Risk-Adjusted Performance

1 of 100

 
Weak
 
Strong
Weak
Compared to the overall equity markets, risk-adjusted returns on investments in PPG Industries are ranked lower than 1 (%) of all global equities and portfolios over the last 90 days. Despite nearly stable basic indicators, PPG Industries is not utilizing all of its potentials. The newest stock price disturbance, may contribute to mid-run losses for the stockholders.
TITAN MACHINERY 

Risk-Adjusted Performance

4 of 100

 
Weak
 
Strong
Insignificant
Compared to the overall equity markets, risk-adjusted returns on investments in TITAN MACHINERY are ranked lower than 4 (%) of all global equities and portfolios over the last 90 days. In spite of rather fragile basic indicators, TITAN MACHINERY may actually be approaching a critical reversion point that can send shares even higher in December 2024.

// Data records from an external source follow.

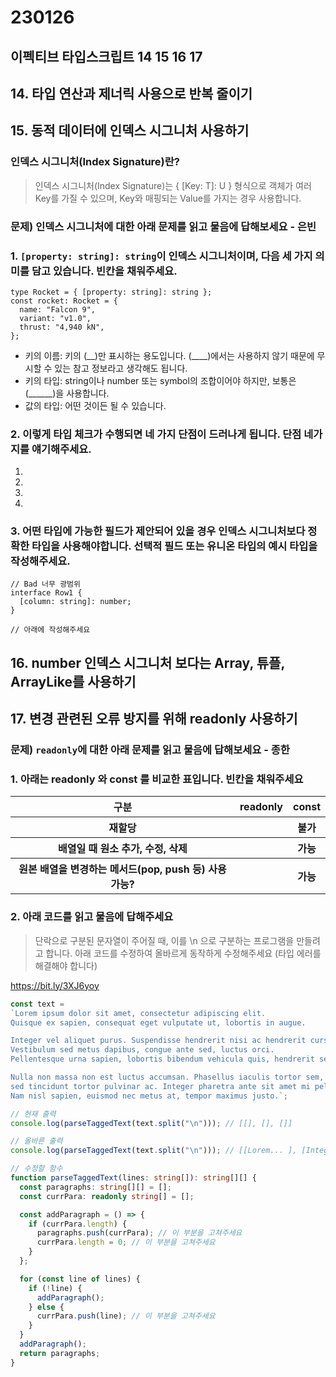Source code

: # 230126
## 이펙티브 타입스크립트 14 15 16 17
## 14. 타입 연산과 제너릭 사용으로 반복 줄이기

## 15. 동적 데이터에 인덱스 시그니처 사용하기
### 인덱스 시그니처(Index Signature)란?
> 인덱스 시그니처(Index Signature)는 { [Key: T]: U } 형식으로 객체가 여러 Key를 가질 수 있으며, Key와 매핑되는 Value를 가지는 경우 사용합니다.
### 문제) 인덱스 시그니처에 대한 아래 문제를 읽고 물음에 답해보세요 - 은빈
### 1. `[property: string]: string`이 인덱스 시그니처이며, 다음 세 가지 의미를 담고 있습니다. 빈칸을 채워주세요.
```tsx
type Rocket = { [property: string]: string };
const rocket: Rocket = {
  name: "Falcon 9",
  variant: "v1.0",
  thrust: "4,940 kN",
};
```

- 키의 이름: 키의 (__)만 표시하는 용도입니다. (____)에서는 사용하지 않기 때문에 무시할 수 있는 참고 정보라고 생각해도 됩니다.
- 키의 타입: string이나 number 또는 symbol의 조합이어야 하지만, 보통은 (______)을 사용합니다.
- 값의 타입: 어떤 것이든 될 수 있습니다.

### 2. 이렇게 타입 체크가 수행되면 네 가지 단점이 드러나게 됩니다. 단점 네가지를 얘기해주세요.

1. 
2. 
3. 
4. 

### 3. 어떤 타입에 가능한 필드가 제안되어 있을 경우 인덱스 시그니처보다 정확한 타입을 사용해야합니다. 선택적 필드 또는 유니온 타입의 예시 타입을 작성해주세요.

```tsx
// Bad 너무 광범위
interface Row1 {
  [column: string]: number;
}

// 아래에 작성해주세요
```

## 16. number 인덱스 시그니처 보다는 Array, 튜플, ArrayLike를 사용하기
## 17. 변경 관련된 오류 방지를 위해 readonly 사용하기
### 문제) `readonly`에 대한 아래 문제를 읽고 물음에 답해보세요 - 종한
### 1. 아래는 readonly 와 const 를 비교한 표입니다. 빈칸을 채워주세요
<table>
  <tr>
    <th>구분</th>
    <th>readonly</th>
    <th>const</th>
  </tr>
  <tr>
    <th>재할당</th>
    <th> </th>
    <th>불가</th>
  </tr>
  <tr>
    <th>배열일 때 원소 추가, 수정, 삭제</th>
    <th> </th>
    <th>가능</th>
  </tr>
  <tr>
    <th>원본 배열을 변경하는 메서드(pop, push 등) 사용 가능?</th>
    <th> </th>
    <th>가능</th>
  </tr>
</table>

### 2. 아래 코드를 읽고 물음에 답해주세요
> 단락으로 구분된 문자열이 주어질 때, 이를 \n 으로 구분하는 프로그램을 만들려고 합니다. 아래 코드를 수정하여 올바르게 동작하게 수정해주세요
> (타입 에러를 해결해야 합니다)

https://bit.ly/3XJ6yoy

```ts
const text = 
`Lorem ipsum dolor sit amet, consectetur adipiscing elit.
Quisque ex sapien, consequat eget vulputate ut, lobortis in augue.

Integer vel aliquet purus. Suspendisse hendrerit nisi ac hendrerit cursus.
Vestibulum sed metus dapibus, congue ante sed, luctus orci.
Pellentesque urna sapien, lobortis bibendum vehicula quis, hendrerit sed augue.

Nulla non massa non est luctus accumsan. Phasellus iaculis tortor sem,
sed tincidunt tortor pulvinar ac. Integer pharetra ante sit amet mi pellentesque consequat.
Nam nisl sapien, euismod nec metus at, tempor maximus justo.`;

// 현재 출력
console.log(parseTaggedText(text.split("\n"))); // [[], [], []]

// 올바른 출력
console.log(parseTaggedText(text.split("\n"))); // [[Lorem... ], [Integer... ], [Nulla ...]]

// 수정할 함수
function parseTaggedText(lines: string[]): string[][] {
  const paragraphs: string[][] = [];
  const currPara: readonly string[] = [];

  const addParagraph = () => {
    if (currPara.length) {
      paragraphs.push(currPara); // 이 부분을 고쳐주세요
      currPara.length = 0; // 이 부분을 고쳐주세요
    }
  };

  for (const line of lines) {
    if (!line) {
      addParagraph();
    } else {
      currPara.push(line); // 이 부분을 고쳐주세요
    }
  }
  addParagraph();
  return paragraphs;
}
```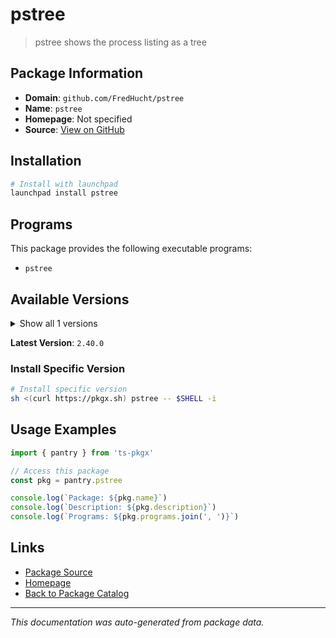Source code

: # pstree

> pstree shows the process listing as a tree

## Package Information

- **Domain**: `github.com/FredHucht/pstree`
- **Name**: `pstree`
- **Homepage**: Not specified
- **Source**: [View on GitHub](https://github.com/pkgxdev/pantry/tree/main/projects/github.com/FredHucht/pstree/package.yml)

## Installation

```bash
# Install with launchpad
launchpad install pstree
```

## Programs

This package provides the following executable programs:

- `pstree`

## Available Versions

<details>
<summary>Show all 1 versions</summary>

- `2.40.0`

</details>

**Latest Version**: `2.40.0`

### Install Specific Version

```bash
# Install specific version
sh <(curl https://pkgx.sh) pstree -- $SHELL -i
```

## Usage Examples

```typescript
import { pantry } from 'ts-pkgx'

// Access this package
const pkg = pantry.pstree

console.log(`Package: ${pkg.name}`)
console.log(`Description: ${pkg.description}`)
console.log(`Programs: ${pkg.programs.join(', ')}`)
```

## Links

- [Package Source](https://github.com/pkgxdev/pantry/tree/main/projects/github.com/FredHucht/pstree/package.yml)
- [Homepage](#)
- [Back to Package Catalog](../../package-catalog.md)

---

*This documentation was auto-generated from package data.*
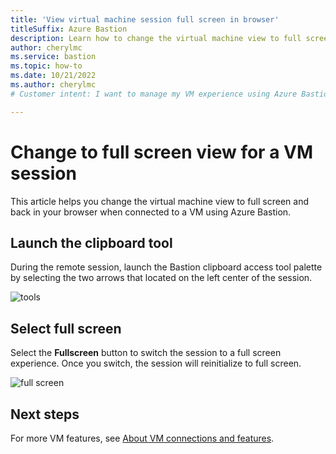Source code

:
 ```yaml
---
title: 'View virtual machine session full screen in browser'
titleSuffix: Azure Bastion
description: Learn how to change the virtual machine view to full screen and back in your browser for an RDP or SSH connection in Azure Bastion.
author: cherylmc
ms.service: bastion
ms.topic: how-to
ms.date: 10/21/2022
ms.author: cherylmc
# Customer intent: I want to manage my VM experience using Azure Bastion.

---
```


# Change to full screen view for a VM session

This article helps you change the virtual machine view to full screen and back in your browser when connected to a VM using Azure Bastion.

## Launch the clipboard tool

During the remote session, launch the Bastion clipboard access tool palette by selecting the two arrows that located on the left center of the session.

![tools](./media/bastion-vm-manage/left.png)

## Select full screen

Select the **Fullscreen** button to switch the session to a full screen experience. Once you switch, the session will reinitialize to full screen.

![full screen](./media/bastion-vm-manage/full-screen.png)
 
## Next steps

For more VM features, see [About VM connections and features](vm-about.md).
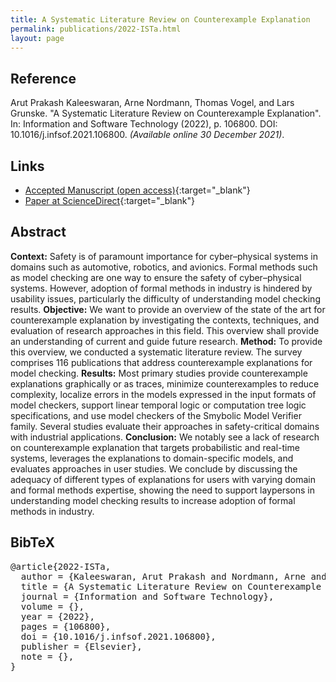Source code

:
 ```yaml
---
title: A Systematic Literature Review on Counterexample Explanation
permalink: publications/2022-ISTa.html
layout: page
---
```


## Reference
Arut Prakash Kaleeswaran, Arne Nordmann, Thomas Vogel, and Lars Grunske. "A Systematic Literature Review on Counterexample Explanation". In: Information and Software Technology (2022), p. 106800. DOI: 10.1016/j.infsof.2021.106800. _(Available online 30 December 2021)_.


## Links
* [Accepted Manuscript (open access)](https://arxiv.org/abs/2201.03061){:target="_blank"}
* [Paper at ScienceDirect](https://doi.org/10.1016/j.infsof.2021.106800){:target="_blank"}


## Abstract
**Context:**
Safety is of paramount importance for cyber–physical systems in domains such as automotive, robotics, and avionics. Formal methods such as model checking are one way to ensure the safety of cyber–physical systems. However, adoption of formal methods in industry is hindered by usability issues, particularly the difficulty of understanding model checking results.
**Objective:**
We want to provide an overview of the state of the art for counterexample explanation by investigating the contexts, techniques, and evaluation of research approaches in this field. This overview shall provide an understanding of current and guide future research.
**Method:**
To provide this overview, we conducted a systematic literature review. The survey comprises 116 publications that address counterexample explanations for model checking.
**Results:**
Most primary studies provide counterexample explanations graphically or as traces, minimize counterexamples to reduce complexity, localize errors in the models expressed in the input formats of model checkers, support linear temporal logic or computation tree logic specifications, and use model checkers of the Smybolic Model Verifier family. Several studies evaluate their approaches in safety-critical domains with industrial applications.
**Conclusion:**
We notably see a lack of research on counterexample explanation that targets probabilistic and real-time systems, leverages the explanations to domain-specific models, and evaluates approaches in user studies. We conclude by discussing the adequacy of different types of explanations for users with varying domain and formal methods expertise, showing the need to support laypersons in understanding model checking results to increase adoption of formal methods in industry.


## BibTeX

<div class="bibtex">
<pre>@article{2022-ISTa,
  author = {Kaleeswaran, Arut Prakash and Nordmann, Arne and Vogel, Thomas and Grunske, Lars},
  title = {A Systematic Literature Review on Counterexample Explanation},
  journal = {Information and Software Technology},
  volume = {},
  year = {2022},
  pages = {106800},
  doi = {10.1016/j.infsof.2021.106800},
  publisher = {Elsevier},
  note = {},
}</pre>
</div>
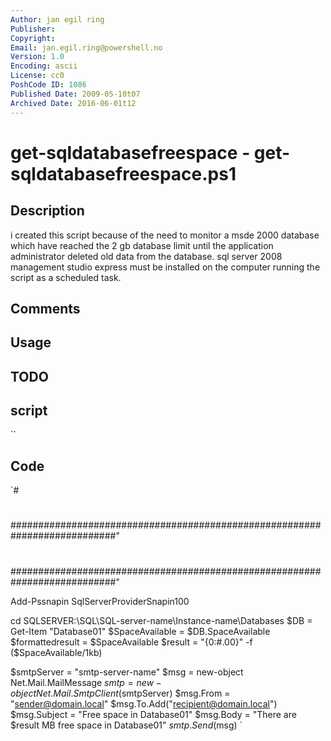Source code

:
 ```yaml
---
Author: jan egil ring
Publisher: 
Copyright: 
Email: jan.egil.ring@powershell.no
Version: 1.0
Encoding: ascii
License: cc0
PoshCode ID: 1086
Published Date: 2009-05-10t07
Archived Date: 2016-06-01t12
---
```


# get-sqldatabasefreespace - get-sqldatabasefreespace.ps1

## Description

i created this script because of the need to monitor a msde 2000 database which have reached the 2 gb database limit until the application administrator deleted old data from the database.  sql server 2008 management studio express must be installed on the computer running the script as a scheduled task.

## Comments



## Usage



## TODO



## script

``

## Code

`#
 #
 ###########################################################################"
 #
 #
 #
 #
 #
 #
 ###########################################################################"
 
 Add-Pssnapin SqlServerProviderSnapin100
 
 cd SQLSERVER:\SQL\SQL-server-name\Instance-name\Databases
 $DB =  Get-Item "Database01"
 $SpaceAvailable = $DB.SpaceAvailable
 $formattedresult = $SpaceAvailable
 $result = "{0:#.00}" -f ($SpaceAvailable/1kb)
 
 $smtpServer = "smtp-server-name" 
 $msg = new-object Net.Mail.MailMessage
 $smtp = new-object Net.Mail.SmtpClient($smtpServer)
 $msg.From = "sender@domain.local"
 $msg.To.Add("recipient@domain.local")
 $msg.Subject = "Free space in Database01"
 $msg.Body = "There are $result MB free space in Database01"
 $smtp.Send($msg)
`

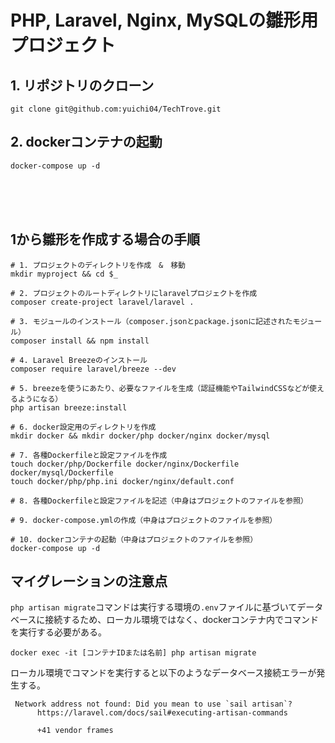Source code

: # PHP, Laravel, Nginx, MySQLの雛形用プロジェクト
## 1. リポジトリのクローン
```shell
git clone git@github.com:yuichi04/TechTrove.git
```
## 2. dockerコンテナの起動
```shell
docker-compose up -d
```

<br>
<br>
<br>

## 1から雛形を作成する場合の手順
```shell
# 1. プロジェクトのディレクトリを作成　&　移動
mkdir myproject && cd $_

# 2. プロジェクトのルートディレクトリにlaravelプロジェクトを作成
composer create-project laravel/laravel .

# 3. モジュールのインストール（composer.jsonとpackage.jsonに記述されたモジュール）
composer install && npm install

# 4. Laravel Breezeのインストール
composer require laravel/breeze --dev

# 5. breezeを使うにあたり、必要なファイルを生成（認証機能やTailwindCSSなどが使えるようになる）
php artisan breeze:install

# 6. docker設定用のディレクトリを作成
mkdir docker && mkdir docker/php docker/nginx docker/mysql

# 7. 各種Dockerfileと設定ファイルを作成
touch docker/php/Dockerfile docker/nginx/Dockerfile docker/mysql/Dockerfile
touch docker/php/php.ini docker/nginx/default.conf

# 8. 各種Dockerfileと設定ファイルを記述（中身はプロジェクトのファイルを参照）

# 9. docker-compose.ymlの作成（中身はプロジェクトのファイルを参照）

# 10. dockerコンテナの起動（中身はプロジェクトのファイルを参照）
docker-compose up -d
```

## マイグレーションの注意点
`php artisan migrate`コマンドは実行する環境の`.env`ファイルに基づいてデータベースに接続するため、ローカル環境ではなく、dockerコンテナ内でコマンドを実行する必要がある。<br>
```shell
docker exec -it [コンテナIDまたは名前] php artisan migrate
```
ローカル環境でコマンドを実行すると以下のようなデータベース接続エラーが発生する。
```shell
 Network address not found: Did you mean to use `sail artisan`? 
      https://laravel.com/docs/sail#executing-artisan-commands

      +41 vendor frames 
```
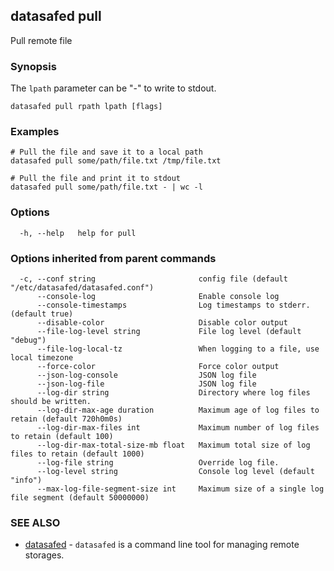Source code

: ## datasafed pull

Pull remote file

### Synopsis

The `lpath` parameter can be "-" to write to stdout.

```
datasafed pull rpath lpath [flags]
```

### Examples

```
# Pull the file and save it to a local path
datasafed pull some/path/file.txt /tmp/file.txt

# Pull the file and print it to stdout
datasafed pull some/path/file.txt - | wc -l
```

### Options

```
  -h, --help   help for pull
```

### Options inherited from parent commands

```
  -c, --conf string                       config file (default "/etc/datasafed/datasafed.conf")
      --console-log                       Enable console log
      --console-timestamps                Log timestamps to stderr. (default true)
      --disable-color                     Disable color output
      --file-log-level string             File log level (default "debug")
      --file-log-local-tz                 When logging to a file, use local timezone
      --force-color                       Force color output
      --json-log-console                  JSON log file
      --json-log-file                     JSON log file
      --log-dir string                    Directory where log files should be written.
      --log-dir-max-age duration          Maximum age of log files to retain (default 720h0m0s)
      --log-dir-max-files int             Maximum number of log files to retain (default 100)
      --log-dir-max-total-size-mb float   Maximum total size of log files to retain (default 1000)
      --log-file string                   Override log file.
      --log-level string                  Console log level (default "info")
      --max-log-file-segment-size int     Maximum size of a single log file segment (default 50000000)
```

### SEE ALSO

* [datasafed](datasafed.md)	 - `datasafed` is a command line tool for managing remote storages.

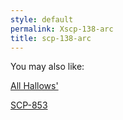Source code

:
```yaml
---
style: default
permalink: Xscp-138-arc
title: scp-138-arc
---
```

You may also like:

[All Hallows'](http://scp-wiki.net/all-hallows)

[SCP-853](http://scp-wiki.net/scp-853)
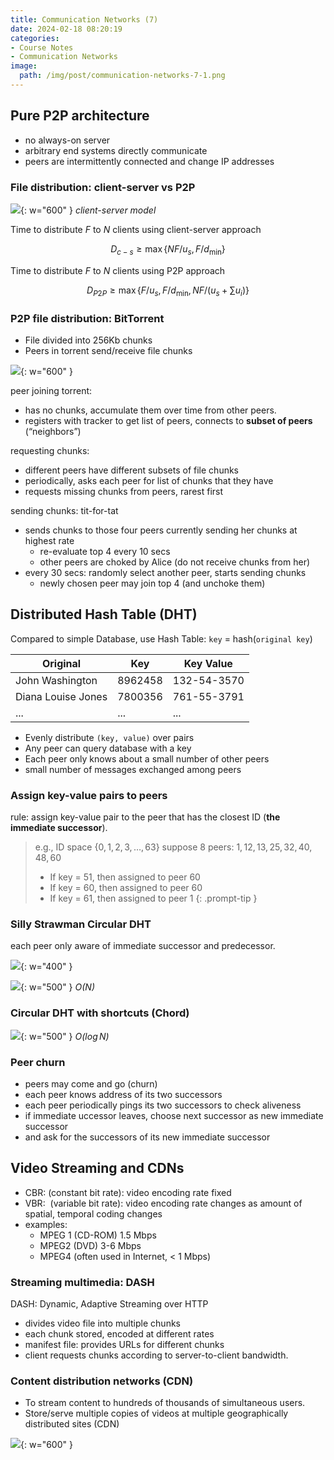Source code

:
 ```yaml
---
title: Communication Networks (7)
date: 2024-02-18 08:20:19
categories:
- Course Notes
- Communication Networks
image:
  path: /img/post/communication-networks-7-1.png
---
```


## Pure P2P architecture

- no always-on server
- arbitrary end systems directly communicate
- peers are intermittently connected and change IP addresses

### File distribution: client-server vs P2P

![](/img/post/communication-networks-7.png){: w="600" }
_client-server model_

Time to distribute $F$ to $N$ clients using client-server approach

$$
D_{c-s} \geq \max \left\{N F / u_s, F / d_{\min }\right\}
$$

Time to  distribute $F$ to $N$ clients using P2P approach

$$
D_{P 2 P} \geq \max \left\{F / u_s, F / d_{\min }, N F /\left(u_s+\sum u_i\right)\right\}
$$

### P2P file distribution: BitTorrent

- File divided into 256Kb chunks
- Peers in torrent send/receive file chunks

![](/img/post/communication-networks-7-1.png){: w="600" }

peer joining torrent:

- has no chunks, accumulate them over time from other peers.
- registers with tracker to get list of peers, connects to **subset of peers** (“neighbors”)

requesting chunks:

- different peers have different subsets of file chunks
- periodically, asks each peer for list of chunks that they have
- requests missing chunks from peers, rarest first

sending chunks: tit-for-tat

- sends chunks to those four peers currently sending her chunks at highest rate
  - re-evaluate top 4 every 10 secs
  - other peers are choked by Alice (do not receive chunks from her)
- every 30 secs: randomly select another peer, starts sending chunks
  - newly chosen peer may join top 4 (and unchoke them)

## Distributed Hash Table (DHT)

Compared to simple Database, use Hash Table: `key` = hash(`original key`)

Original|Key|Key Value
--|--|--
John Washington|8962458|132-54-3570
Diana Louise Jones|7800356|761-55-3791
...|...|...

- Evenly distribute `(key, value)` over pairs
- Any peer can query database with a key
- Each peer only knows about a small number of other peers
- small number of messages exchanged among peers

### Assign key-value pairs to peers

rule: assign key-value pair to the peer that has the closest ID (**the immediate successor**).

> e.g., ID space $\{0,1,2,3,…,63\}$
> suppose 8 peers: $1, 12, 13, 25, 32, 40, 48, 60$
>
> - If key = 51, then assigned to peer 60
> - If key = 60, then assigned to peer 60
> - If key = 61, then assigned to peer 1
{: .prompt-tip }

### Silly Strawman Circular DHT

each peer only aware of immediate successor and predecessor.

![](/img/post/communication-networks-7-2.png){: w="400" }

![](/img/post/communication-networks-7-3.png){: w="500" }
_$O(N)$_

### Circular DHT with shortcuts (Chord)

![](/img/post/communication-networks-7-5.png){: w="500" }
_$O(\log N)$_

### Peer churn

- peers may come and go (churn)
- each peer knows address of its two successors
- each peer periodically pings its two successors to check aliveness
- if immediate uccessor leaves, choose next successor as new immediate successor
- and ask for the successors of its new immediate successor

## Video Streaming and CDNs

- CBR: (constant bit rate): video encoding rate fixed
- VBR:  (variable bit rate): video encoding rate changes as amount of spatial, temporal coding changes
- examples:
  - MPEG 1 (CD-ROM) 1.5 Mbps
  - MPEG2 (DVD) 3-6 Mbps
  - MPEG4 (often used in Internet, < 1 Mbps)

### Streaming multimedia: DASH

DASH: Dynamic, Adaptive Streaming over HTTP

- divides video file into multiple chunks
- each chunk stored, encoded at different rates
- manifest file: provides URLs for different chunks
- client requests chunks according to server-to-client bandwidth.

### Content distribution networks (CDN)

- To stream content to hundreds of thousands of simultaneous users.
- Store/serve multiple copies of videos at multiple geographically distributed sites (CDN)

![](/img/post/communication-networks-7-6.png){: w="600" }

PPG Industries and TITAN MACHINERY Volatility Contrast

   Predicted Return Density   
       Returns  

Pair Trading with PPG Industries and TITAN MACHINERY

The main advantage of trading using opposite PPG Industries and TITAN MACHINERY positions is that it hedges away some unsystematic risk. Because of two separate transactions, even if PPG Industries position performs unexpectedly, TITAN MACHINERY can make up some of the losses. Pair trading also minimizes risk from directional movements in the market. For example, if an entire industry or sector drops because of unexpected headlines, the short position in TITAN MACHINERY will offset losses from the drop in TITAN MACHINERY's long position.
The idea behind PPG Industries and TITAN MACHINERY pairs trading is to make the combined position market-neutral, meaning the overall market's direction will not affect its win or loss (or potential downside or upside). This can be achieved by designing a pairs trade with two highly correlated stocks or equities that operate in a similar space or sector, making it possible to obtain profits through simple and relatively low-risk investment.
Check out your portfolio center.
Note that this page's information should be used as a complementary analysis to find the right mix of equity instruments to add to your existing portfolios or create a brand new portfolio. You can also try the Commodity Channel module to use Commodity Channel Index to analyze current equity momentum.